3 Australian poets explore sites of memory and history – with a degree of play
- Written by Craig Billingham, Lecturer, Creative Writing, UNSW Sydney
It was the French historian Pierre Nora who coined the term lieux de mémoire – “sites of memory”. He meant to suggest that places and objects can embody or contain personal and collective memories, and that such memories can also obtain in the intangible – in a scent or a colour, for instance. “Even an apparently purely material site, like an archive,” Nora wrote,
becomes a lieu de mémoire only if the imagination invests it with a symbolic aura […] Lieux de mémoire are created by a play of memory and history […] To begin with, there must be a will to remember.
This seems a reasonable starting point with the collections under review, for it seems to me that poems might arise from sites of memory, and can also be them. Each of these collections brings imagination to bear on material objects and places, on works of art, documents and archives. Each invokes a degree of play, and even contestation, between memory and history.
Review: Joss: A History – Grace Yee (Giramondo); Essence – Thuy On (UWA Publishing); Kangaroo Unbound – Luke Johnson (Puncher & Wattmann)
Joss: A History
Of the three, Grace Yee’s Joss: A History concerns itself most explicitly with writing back to history and the historical record, acknowledging those who have been left out, misrepresented and maligned, or excised from official accounts. The history in question is that of early Chinese settlers in Australia and New Zealand.
Yee’s method might be described as documentary or archival poetics, a method also employed by other contemporary Australian poets, Natalie Harkin most obviously.
The majority of the poems in Joss: A History incorporate verbatim or adapt lines and sentences from a range of sources (poems, newspapers, novels, etc.). As explained in the book’s notes, of which there are eight pages, three of the poems – The March, The Work, and History of Botany Bay – “are composed from extracts from The Bulletin: Anti-Chinaman Special Number. 14 Apr 1888”.
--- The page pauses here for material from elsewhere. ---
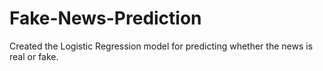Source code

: # Fake-News-Prediction
Created the Logistic Regression model for predicting whether the news is real or fake.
These poems emerge from a process of erasure and the results are striking. I cannot replicate the layout – the visual appearance of each erasure poem is part of its effect – but isolated words connect to become evocative phrases, such as this, from The Work:
foreignerssurrender toeverlastingwhite planet history.
And this, from History of Botany Bay:
little versesdangled from the gallowsthe plaintiff’s labourwide illustriousfree.
As well as drawing on a range of sources, Joss: A History also presents a variety of poetic forms, including many prose poems, or poems that, while lineated, may as well be prose.